Thanks, much appreciated, guys!


----------



## Pansori (Apr 26, 2006)

Only now I managed to look through this excellent thread. My interest in architecture, skyscrapers and cities started when I was a kid by observing some photos of NYC in textbooks and encyclopedias (paper versions since there were no internets or even PC media back then). I well remember the Guggenheim museum, Flatiron and UN buildings from those times. Ironically when I actually got a chance to travel I somehow never made it to NYC despite having been to numerous other places around the world. Perhaps one day 

Also you didn't seem to visit Brownsville and the projects.
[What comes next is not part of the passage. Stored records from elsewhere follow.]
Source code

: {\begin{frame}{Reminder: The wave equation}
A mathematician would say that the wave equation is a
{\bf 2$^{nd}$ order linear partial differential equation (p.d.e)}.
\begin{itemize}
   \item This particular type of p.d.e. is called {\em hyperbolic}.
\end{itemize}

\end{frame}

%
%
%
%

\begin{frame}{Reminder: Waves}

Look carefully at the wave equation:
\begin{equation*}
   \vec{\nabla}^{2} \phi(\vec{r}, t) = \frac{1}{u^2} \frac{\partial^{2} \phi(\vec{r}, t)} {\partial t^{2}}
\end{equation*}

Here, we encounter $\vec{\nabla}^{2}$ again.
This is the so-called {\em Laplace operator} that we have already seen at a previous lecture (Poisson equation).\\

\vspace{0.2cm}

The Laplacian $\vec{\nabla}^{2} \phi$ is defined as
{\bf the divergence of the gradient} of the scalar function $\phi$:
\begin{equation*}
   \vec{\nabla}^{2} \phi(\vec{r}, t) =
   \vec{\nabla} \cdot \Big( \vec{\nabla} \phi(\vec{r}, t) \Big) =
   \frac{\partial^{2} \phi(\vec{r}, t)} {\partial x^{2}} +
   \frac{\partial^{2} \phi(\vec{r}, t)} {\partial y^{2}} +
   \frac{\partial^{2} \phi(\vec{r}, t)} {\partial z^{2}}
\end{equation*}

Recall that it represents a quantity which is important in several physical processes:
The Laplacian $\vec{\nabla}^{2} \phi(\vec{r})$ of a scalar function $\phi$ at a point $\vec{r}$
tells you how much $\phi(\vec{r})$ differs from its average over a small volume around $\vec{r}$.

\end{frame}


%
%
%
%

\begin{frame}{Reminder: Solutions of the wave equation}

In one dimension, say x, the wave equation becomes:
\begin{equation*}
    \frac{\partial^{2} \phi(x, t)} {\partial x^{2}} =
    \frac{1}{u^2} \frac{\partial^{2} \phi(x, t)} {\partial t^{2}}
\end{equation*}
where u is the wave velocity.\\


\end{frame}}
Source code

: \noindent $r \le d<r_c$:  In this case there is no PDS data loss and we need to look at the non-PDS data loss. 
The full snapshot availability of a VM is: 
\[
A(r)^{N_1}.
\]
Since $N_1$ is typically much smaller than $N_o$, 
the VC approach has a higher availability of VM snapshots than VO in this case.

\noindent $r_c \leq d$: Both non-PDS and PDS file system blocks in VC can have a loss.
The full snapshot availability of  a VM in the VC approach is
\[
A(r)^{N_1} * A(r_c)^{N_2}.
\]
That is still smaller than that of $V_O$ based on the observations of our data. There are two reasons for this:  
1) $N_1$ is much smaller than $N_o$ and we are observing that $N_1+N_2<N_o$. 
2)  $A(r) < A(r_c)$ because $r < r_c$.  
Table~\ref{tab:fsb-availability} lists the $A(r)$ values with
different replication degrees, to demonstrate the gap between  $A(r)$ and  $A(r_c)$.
The Ville is known to be the rawest and the realest place in all of NYC.


----------



## yansa (Jun 16, 2011)

Somehow I seem to have missed parts of this thread.
Excellent work, El Greco! :applause:


----------



## meteoforumitalia (Oct 3, 2009)

I've just enjoyed the whole thread, it was not easy to impress with usual classic new york, but you managed to do it brilliantly. such technique, such neat photos, such interesting and unknown detailes, simply great


----------



## Bahromovies (Dec 26, 2016)

Morning Manhattan, New York


----------



## El_Greco (Apr 1, 2005)

Thanks guys!


----------